On the jobs front, with a historically low unemployment rate of 3.6%, the US President looks more positive: 47% of those surveyed approve of his policy in this area, but 48% still disapprove.

And despite the White House’s efforts to prove otherwise, 32% of respondents think the US economy is performing worse than other countries. Only 30% believe it behaves better.

“The president touts his +Bidenomics+, but the needle of public opinion hasn’t really moved,” said Patrick Murray, director of the Monmouth University Polling Institute. “Americans give him little credit” in this matter.

Workers attend a speech by Joe Biden at a shipyard in Philadelphia, Pennsylvania (eastern United States) on July 20, 2023 (AFP - Mandel NGAN)
Workers attend a speech by Joe Biden at a shipyard in Philadelphia, Pennsylvania (eastern United States) on July 20, 2023 (AFP – Mandel NGAN)
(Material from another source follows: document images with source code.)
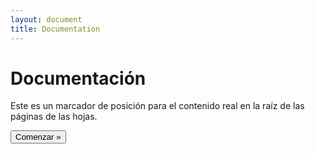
 ```yaml
---
layout: document
title: Documentation
---
```


# Documentación

Este es un marcador de posición para el contenido real en la raíz de las páginas de las hojas.

<div class="row docs-nav">
<div class="col-4"></div>
<div class="col-4"><button type="button" onclick='javascript:goto(this, "01-getting-started.html");' class="btn btn-primary">Comenzar &raquo;</button></div>
<div class="col-4"></div>
</div>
American political polarization is at work here, too: Joe Biden scores well with Democratic voters, but particularly poorly among Republicans.

So White House spokeswoman Karin Jean-Pierre appealed for patience, recalling “historically low levels” of unemployment and good inflation data, and reiterated that the size of the US economy is the envy of the international community.

“Polls don’t tell the whole story,” he said.

At the end of his speech, the president went on to distribute ice cream to construction workers, showing himself confident and presenting his economic program as a historic opportunity to get the country back on track.

Projects like the offshore wind farm maintenance vessel, or the factories springing up across the United States, “instilled a sense of pride, hope and dignity that was slowly lost”, he said.

“For a long time, we were told +let’s leave industry in the United States+. How many times in the past 25 years have you read or heard that we can no longer be the dominant industrial power in the world? Well, we can and we will be,” Mr. Biden insisted.